The server expects a config file. See the sample config here .
Let’s use the sample file and pass it to the server like this:

./TolstoyServer --config config.yaml

If you see something like this on your screen, you have successfully started the server running:

Pprof listening at http://localhost:6060/debug/pprof/
Loaded config successfully
Server started on localhost:8080

Writing a Consumer

Note : make the consumer and producer in a different folder and not in the folder where tolstoy source is stored
Tolstoy uses the concept of producers (publishers) and consumers (subscribers) inspired by Kafka. Let’s write a small consumer that subscribes to the topic mytopic and prints out all received messages.

Start by initializing a new Go project and installing the agent (Tolstoy SDK):

mkdir first_consumer
cd first_consumer
go mod init first_consumer

Once this is done, install the latest version of Tolstoy/agent:

go get github.com/tervicke/Tolstoy/@latest

Once installed, we can start writing the code. Create a new main.go file:

package main

import (
	"github.com/Tervicke/Tolstoy/agent"
)

func main() {
	myconsumer, err := agent.NewConsumer("localhost:8080", nil)
	if err != nil {
		panic(err)
	}
	defer myconsumer.Terminate()
}

Here we are just initializing myconsumer which is a pointer to the agent.Consumer. Run the program:

go run main.go

This small code basically connects to the server and then terminates. If you look at the terminal instance where you are running TolstoyServer, you will see some new logs indicating that an agent was verified and a packet was acknowledged — this was the verification packet.

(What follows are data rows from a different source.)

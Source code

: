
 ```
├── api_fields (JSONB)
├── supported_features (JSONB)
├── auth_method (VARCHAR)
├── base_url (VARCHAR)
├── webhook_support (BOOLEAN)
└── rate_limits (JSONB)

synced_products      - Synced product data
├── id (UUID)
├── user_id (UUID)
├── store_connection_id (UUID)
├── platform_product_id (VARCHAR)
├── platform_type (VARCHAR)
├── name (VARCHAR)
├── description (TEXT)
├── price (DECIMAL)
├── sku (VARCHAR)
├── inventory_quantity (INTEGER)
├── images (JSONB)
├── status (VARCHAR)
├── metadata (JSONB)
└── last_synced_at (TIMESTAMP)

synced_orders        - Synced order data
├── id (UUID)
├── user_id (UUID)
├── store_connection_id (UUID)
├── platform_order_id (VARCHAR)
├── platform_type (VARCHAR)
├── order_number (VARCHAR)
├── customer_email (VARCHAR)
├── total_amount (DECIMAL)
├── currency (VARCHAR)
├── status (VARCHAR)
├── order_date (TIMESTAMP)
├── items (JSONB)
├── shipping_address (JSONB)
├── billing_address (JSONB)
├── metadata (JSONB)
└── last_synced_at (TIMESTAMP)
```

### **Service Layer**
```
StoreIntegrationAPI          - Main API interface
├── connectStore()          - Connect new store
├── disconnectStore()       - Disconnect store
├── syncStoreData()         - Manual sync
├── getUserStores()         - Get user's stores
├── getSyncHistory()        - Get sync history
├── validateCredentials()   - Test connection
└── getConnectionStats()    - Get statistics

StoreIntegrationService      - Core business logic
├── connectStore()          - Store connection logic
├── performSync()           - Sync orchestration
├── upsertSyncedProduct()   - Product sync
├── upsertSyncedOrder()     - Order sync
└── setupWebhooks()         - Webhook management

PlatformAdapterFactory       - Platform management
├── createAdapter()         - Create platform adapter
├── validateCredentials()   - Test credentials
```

Now let’s write a simple function to receive messages:

package main

import (
	"fmt"

	"github.com/Tervicke/Tolstoy/agent"
)

func main() {
	myconsumer, err := agent.NewConsumer("localhost:8080", nil)
	if err != nil {
		panic(err)
	}
	defer myconsumer.Terminate()

	myconsumer.Subscribe("mytopic", func(topic, message string) {
		fmt.Printf(" Received a message on topic %s: %s\n", topic, message)
	})

	select {} // Keep the main goroutine alive
}

Here, we call the .Subscribe method and pass the topic name mytopic, and also a lambda function that gets called when a message is received. We print the message with emojis . We also add select {} to keep the main.go running infinitely.

Writing a Producer

Let’s create a new Go project called first_producer, repeating the steps above:

mkdir first_producer
cd first_producer
go mod init first_producer
go get github.com/tervicke/Tolstoy/@latest

Now write the main.go file like this:

package main

import (
	"github.com/Tervicke/Tolstoy/agent"
)

func main() {
	myproducer, err := agent.NewProducer("localhost:8080", nil)
	if err != nil {
		panic(err)
	}
	defer myproducer.Terminate()

	myproducer.Publish("mytopic", "Hi Mom!")
}

As you can see, instead of using the consumer, we use the producer object and its .Publish method which takes the topic and the string message to send. If your consumer is still running, run the producer and you should see the message arrive in the consumer’s terminal.

If everything is set up correctly, you will see the message on the consumer side!